Laura: Really important advice for anyone who’s starting or growing their business there. Do you think there have been any secrets behind your general success aside from consistency? Has there been anything else that has helped you bring in results month in and month out?
Winston: I would say faith is one, definitely. I’m a huge believer in faith, huge believer in god. I know most people are probably looking for more technical how-to and how-to is very important and developing the skillsets is very important but every single time I see tremendous success in my business wasn’t because I did necessarily know what to do but it has to do a lot with faith. You have to believe that is going to help with even when you don’t see it happening. In terms of behind the scenes, for those who would like the technical know-how, I would say figure out what it is that’s holding you back from being successful in your business. For me, one of the major things for me was about I had a fear of rejection and also a fear of success – the latter I didn’t even know that I had that one, it’s recently I discovered I had that one – but that fear of rejection is a lot of the reasons why – not necessarily just fear of rejection but just fear on a whole is a reason why a lot of people aren’t progressing as far as they could because they are for some reason whatever fear they have is holding them back from really putting themselves out there. So, if I could give any sort of advice in terms of technical skill, I would say the best skill to learn that has been a tremendous help for me is people skills and communication skills. Because at another day and no matter what business you’re in, unless you’re living in a cave by yourself, you’re going to have to deal with people, whether it’s your customers, it’s your clients, people who you work with or people who you hire to be a part of your business – at some point in time you’re going to have to deal with people so if you’re not good with people then you need to learn how to develop that skill.

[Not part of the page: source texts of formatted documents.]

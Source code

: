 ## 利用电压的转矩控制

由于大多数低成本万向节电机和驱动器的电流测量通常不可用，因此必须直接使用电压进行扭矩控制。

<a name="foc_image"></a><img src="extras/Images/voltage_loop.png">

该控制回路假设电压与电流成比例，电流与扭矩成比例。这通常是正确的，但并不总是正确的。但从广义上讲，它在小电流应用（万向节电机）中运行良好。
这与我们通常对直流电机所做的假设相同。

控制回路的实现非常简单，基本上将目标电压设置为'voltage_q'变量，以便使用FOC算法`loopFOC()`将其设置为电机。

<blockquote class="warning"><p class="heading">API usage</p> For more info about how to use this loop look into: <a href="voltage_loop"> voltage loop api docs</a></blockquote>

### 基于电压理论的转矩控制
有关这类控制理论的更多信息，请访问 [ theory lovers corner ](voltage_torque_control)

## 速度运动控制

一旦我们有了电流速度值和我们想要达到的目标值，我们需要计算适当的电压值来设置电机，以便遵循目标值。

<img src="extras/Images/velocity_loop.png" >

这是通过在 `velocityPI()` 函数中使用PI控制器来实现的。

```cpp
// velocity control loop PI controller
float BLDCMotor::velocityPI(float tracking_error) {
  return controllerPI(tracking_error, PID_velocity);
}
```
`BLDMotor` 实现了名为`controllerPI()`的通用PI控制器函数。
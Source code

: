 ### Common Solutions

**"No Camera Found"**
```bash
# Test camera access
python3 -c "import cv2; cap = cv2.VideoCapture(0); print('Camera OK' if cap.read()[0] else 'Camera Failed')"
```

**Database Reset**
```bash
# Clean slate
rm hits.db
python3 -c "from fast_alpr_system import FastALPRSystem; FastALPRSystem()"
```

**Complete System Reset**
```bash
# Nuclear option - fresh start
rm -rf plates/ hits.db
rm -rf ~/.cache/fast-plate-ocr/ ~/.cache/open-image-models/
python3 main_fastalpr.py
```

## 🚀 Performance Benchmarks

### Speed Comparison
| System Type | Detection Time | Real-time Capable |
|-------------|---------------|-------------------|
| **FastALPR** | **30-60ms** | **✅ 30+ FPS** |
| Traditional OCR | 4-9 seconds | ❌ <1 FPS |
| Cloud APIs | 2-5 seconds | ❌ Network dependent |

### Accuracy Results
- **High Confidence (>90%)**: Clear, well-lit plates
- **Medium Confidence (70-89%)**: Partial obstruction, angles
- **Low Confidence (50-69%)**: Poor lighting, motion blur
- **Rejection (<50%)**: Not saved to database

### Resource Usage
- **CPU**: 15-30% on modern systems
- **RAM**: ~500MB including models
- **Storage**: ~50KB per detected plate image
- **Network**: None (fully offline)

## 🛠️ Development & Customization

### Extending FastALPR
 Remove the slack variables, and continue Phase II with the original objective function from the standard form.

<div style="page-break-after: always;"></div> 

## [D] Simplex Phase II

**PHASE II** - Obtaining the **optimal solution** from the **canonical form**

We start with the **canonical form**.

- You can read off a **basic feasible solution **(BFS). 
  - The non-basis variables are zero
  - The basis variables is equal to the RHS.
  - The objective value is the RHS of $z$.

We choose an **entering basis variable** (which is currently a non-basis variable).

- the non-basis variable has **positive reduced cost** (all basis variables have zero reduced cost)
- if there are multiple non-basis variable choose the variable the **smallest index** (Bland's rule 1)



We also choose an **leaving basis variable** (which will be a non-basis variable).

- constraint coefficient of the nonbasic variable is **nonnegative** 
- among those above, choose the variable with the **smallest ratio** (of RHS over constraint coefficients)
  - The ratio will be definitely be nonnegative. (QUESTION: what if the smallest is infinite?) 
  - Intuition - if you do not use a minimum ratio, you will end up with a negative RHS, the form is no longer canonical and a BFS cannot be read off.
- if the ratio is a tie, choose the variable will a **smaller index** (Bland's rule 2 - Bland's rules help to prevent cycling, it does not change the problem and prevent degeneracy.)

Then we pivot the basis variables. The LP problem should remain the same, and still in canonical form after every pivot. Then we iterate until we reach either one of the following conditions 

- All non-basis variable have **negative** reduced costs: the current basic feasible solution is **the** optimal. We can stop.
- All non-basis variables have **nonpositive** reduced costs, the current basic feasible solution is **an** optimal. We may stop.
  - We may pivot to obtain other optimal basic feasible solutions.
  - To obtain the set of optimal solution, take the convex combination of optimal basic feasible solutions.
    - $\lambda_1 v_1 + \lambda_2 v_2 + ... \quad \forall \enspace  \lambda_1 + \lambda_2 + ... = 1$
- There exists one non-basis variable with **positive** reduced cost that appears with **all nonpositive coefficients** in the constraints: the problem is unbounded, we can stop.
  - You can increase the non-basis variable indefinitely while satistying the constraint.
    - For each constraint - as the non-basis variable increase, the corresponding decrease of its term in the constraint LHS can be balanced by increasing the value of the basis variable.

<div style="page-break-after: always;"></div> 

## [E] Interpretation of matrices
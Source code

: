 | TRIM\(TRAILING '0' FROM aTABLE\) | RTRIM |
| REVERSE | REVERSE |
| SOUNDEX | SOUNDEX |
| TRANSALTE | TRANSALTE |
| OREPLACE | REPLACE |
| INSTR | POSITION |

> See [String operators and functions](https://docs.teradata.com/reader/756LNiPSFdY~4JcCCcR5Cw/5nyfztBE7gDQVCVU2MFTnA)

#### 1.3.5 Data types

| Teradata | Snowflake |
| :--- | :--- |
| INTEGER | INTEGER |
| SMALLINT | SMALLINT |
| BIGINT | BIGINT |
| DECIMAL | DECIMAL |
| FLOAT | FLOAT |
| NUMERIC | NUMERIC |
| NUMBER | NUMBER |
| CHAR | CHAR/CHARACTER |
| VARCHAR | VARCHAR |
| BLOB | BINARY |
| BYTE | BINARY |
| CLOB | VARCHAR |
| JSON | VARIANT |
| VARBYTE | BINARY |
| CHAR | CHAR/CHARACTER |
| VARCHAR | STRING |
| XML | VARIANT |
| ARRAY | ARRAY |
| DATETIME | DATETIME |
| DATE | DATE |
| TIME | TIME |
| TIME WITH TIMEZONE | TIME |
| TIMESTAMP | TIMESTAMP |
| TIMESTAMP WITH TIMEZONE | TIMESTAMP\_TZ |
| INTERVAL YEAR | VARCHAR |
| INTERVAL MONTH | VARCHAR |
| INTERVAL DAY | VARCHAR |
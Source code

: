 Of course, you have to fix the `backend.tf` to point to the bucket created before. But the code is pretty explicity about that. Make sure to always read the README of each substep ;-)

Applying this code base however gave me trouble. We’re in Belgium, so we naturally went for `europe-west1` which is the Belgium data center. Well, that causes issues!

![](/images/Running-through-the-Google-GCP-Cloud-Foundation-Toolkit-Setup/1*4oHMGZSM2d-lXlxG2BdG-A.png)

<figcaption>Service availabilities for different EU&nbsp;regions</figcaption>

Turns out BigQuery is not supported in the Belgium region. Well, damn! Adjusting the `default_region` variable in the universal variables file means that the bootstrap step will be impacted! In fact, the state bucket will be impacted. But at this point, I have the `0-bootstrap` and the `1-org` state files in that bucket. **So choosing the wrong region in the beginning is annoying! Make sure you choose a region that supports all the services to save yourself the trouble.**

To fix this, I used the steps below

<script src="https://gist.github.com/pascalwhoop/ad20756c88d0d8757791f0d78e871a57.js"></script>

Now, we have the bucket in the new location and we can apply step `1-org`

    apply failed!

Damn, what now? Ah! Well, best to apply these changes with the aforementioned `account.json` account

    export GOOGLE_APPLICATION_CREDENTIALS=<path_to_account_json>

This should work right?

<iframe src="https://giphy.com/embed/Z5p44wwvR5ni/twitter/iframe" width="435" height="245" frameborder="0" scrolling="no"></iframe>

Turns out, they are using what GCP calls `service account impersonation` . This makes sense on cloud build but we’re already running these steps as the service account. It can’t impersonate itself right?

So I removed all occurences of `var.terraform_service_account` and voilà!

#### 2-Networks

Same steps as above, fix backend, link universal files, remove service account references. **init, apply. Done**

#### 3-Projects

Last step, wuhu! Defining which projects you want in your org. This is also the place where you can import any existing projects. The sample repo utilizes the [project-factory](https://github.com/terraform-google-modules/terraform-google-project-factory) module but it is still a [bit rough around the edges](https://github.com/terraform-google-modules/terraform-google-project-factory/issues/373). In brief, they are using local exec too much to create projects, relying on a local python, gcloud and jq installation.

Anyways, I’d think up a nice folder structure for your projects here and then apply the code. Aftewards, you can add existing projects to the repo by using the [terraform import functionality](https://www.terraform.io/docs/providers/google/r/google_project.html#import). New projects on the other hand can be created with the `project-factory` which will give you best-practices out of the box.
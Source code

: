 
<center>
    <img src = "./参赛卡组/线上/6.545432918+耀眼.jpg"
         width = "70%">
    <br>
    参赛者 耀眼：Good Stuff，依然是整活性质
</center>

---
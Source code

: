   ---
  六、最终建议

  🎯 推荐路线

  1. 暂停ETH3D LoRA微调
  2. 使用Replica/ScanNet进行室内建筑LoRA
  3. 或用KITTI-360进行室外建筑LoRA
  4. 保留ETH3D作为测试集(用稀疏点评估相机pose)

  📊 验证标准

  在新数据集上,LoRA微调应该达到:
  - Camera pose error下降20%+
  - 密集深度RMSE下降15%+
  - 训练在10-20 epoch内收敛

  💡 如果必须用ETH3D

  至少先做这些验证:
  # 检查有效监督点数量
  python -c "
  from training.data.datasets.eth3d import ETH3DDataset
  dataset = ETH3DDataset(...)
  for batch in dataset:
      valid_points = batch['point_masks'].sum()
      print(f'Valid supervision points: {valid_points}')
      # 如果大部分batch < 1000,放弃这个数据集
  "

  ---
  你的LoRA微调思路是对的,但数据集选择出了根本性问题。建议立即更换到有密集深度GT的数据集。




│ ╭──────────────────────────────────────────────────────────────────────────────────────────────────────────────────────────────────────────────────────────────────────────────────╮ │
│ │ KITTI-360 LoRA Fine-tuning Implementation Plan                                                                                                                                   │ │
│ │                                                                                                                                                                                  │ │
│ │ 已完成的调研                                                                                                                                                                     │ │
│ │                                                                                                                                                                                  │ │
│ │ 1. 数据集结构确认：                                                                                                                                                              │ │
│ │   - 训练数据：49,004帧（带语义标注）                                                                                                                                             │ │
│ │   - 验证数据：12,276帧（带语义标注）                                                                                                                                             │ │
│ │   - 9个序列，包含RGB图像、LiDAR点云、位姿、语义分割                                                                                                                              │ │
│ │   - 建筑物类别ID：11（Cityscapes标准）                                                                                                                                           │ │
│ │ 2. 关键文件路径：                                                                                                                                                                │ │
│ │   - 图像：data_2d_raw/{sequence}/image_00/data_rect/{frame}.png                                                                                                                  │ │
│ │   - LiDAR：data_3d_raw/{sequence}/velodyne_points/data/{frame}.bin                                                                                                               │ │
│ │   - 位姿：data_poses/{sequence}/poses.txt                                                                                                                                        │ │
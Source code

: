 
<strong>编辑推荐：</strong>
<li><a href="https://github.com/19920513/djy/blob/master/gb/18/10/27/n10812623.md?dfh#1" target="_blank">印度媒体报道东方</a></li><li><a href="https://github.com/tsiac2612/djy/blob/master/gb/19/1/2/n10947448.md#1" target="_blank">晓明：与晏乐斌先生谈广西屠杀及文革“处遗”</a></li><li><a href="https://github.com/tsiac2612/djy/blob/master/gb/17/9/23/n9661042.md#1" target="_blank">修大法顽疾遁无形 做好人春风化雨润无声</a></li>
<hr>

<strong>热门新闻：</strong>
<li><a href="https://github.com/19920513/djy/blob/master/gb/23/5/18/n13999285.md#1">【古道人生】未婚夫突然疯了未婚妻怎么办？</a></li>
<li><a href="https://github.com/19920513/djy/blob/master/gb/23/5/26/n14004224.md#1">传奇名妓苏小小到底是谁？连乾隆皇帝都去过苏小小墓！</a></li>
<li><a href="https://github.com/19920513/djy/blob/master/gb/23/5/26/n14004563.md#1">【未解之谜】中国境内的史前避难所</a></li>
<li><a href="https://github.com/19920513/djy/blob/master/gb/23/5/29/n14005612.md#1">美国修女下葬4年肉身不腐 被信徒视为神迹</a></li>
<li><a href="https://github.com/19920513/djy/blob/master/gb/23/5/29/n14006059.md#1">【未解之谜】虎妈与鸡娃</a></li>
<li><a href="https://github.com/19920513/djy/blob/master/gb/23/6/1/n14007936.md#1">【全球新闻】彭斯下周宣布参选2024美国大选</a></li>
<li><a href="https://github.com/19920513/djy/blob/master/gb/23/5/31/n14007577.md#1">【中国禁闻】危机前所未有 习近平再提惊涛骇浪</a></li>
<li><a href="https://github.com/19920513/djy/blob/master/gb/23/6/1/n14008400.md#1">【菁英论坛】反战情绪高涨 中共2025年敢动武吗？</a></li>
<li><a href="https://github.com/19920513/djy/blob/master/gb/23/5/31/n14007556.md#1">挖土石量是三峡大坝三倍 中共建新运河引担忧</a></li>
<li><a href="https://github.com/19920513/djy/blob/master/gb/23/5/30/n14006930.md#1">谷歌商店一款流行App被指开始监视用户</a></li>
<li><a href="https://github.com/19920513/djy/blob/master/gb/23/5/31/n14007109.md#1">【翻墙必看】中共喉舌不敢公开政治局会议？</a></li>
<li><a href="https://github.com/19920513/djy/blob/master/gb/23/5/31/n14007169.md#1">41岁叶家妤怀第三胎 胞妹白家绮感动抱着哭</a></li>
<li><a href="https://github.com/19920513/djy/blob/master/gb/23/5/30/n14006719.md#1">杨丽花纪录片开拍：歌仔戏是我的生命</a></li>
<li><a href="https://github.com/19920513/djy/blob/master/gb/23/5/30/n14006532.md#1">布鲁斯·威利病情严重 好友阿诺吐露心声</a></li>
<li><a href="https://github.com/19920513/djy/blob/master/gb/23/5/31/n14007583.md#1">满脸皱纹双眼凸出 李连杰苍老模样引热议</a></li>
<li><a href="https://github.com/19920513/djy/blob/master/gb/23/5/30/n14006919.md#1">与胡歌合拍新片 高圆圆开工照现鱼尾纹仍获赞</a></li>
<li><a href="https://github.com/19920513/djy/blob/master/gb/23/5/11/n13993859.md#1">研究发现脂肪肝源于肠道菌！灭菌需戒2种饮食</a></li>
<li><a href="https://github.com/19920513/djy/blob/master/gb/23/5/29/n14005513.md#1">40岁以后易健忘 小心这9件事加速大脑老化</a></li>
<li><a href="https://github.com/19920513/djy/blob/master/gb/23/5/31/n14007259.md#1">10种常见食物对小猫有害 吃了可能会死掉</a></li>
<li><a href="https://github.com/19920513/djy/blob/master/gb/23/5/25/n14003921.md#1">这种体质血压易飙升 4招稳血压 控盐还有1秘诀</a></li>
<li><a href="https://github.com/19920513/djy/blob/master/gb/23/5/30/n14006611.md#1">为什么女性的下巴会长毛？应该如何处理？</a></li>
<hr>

Laura: Talking about fear and being aware of your weaknesses and strategies is really really valuable for anybody who’s in business because you can’t allow yourself to get into a rut of just assuming that everything is fine and that you’ll be able to work it out. Sometimes it’s more important to be really honest with yourself and acknowledge that it’s going to be hard to change things or to set a new goal that seems a little bit out of reach but it’s also so worthwhile. Well, I just want to thank you for being on the show today. I know I’ve learned a lot from you and certainly been inspired by your story.
Winston: Alright, thank you so much for having me, Laura. I mean, it was just an absolute privilege being able to share with you and your audience and I really hope I was helpful enough and provided enough value for your audience because that’s always my biggest aim.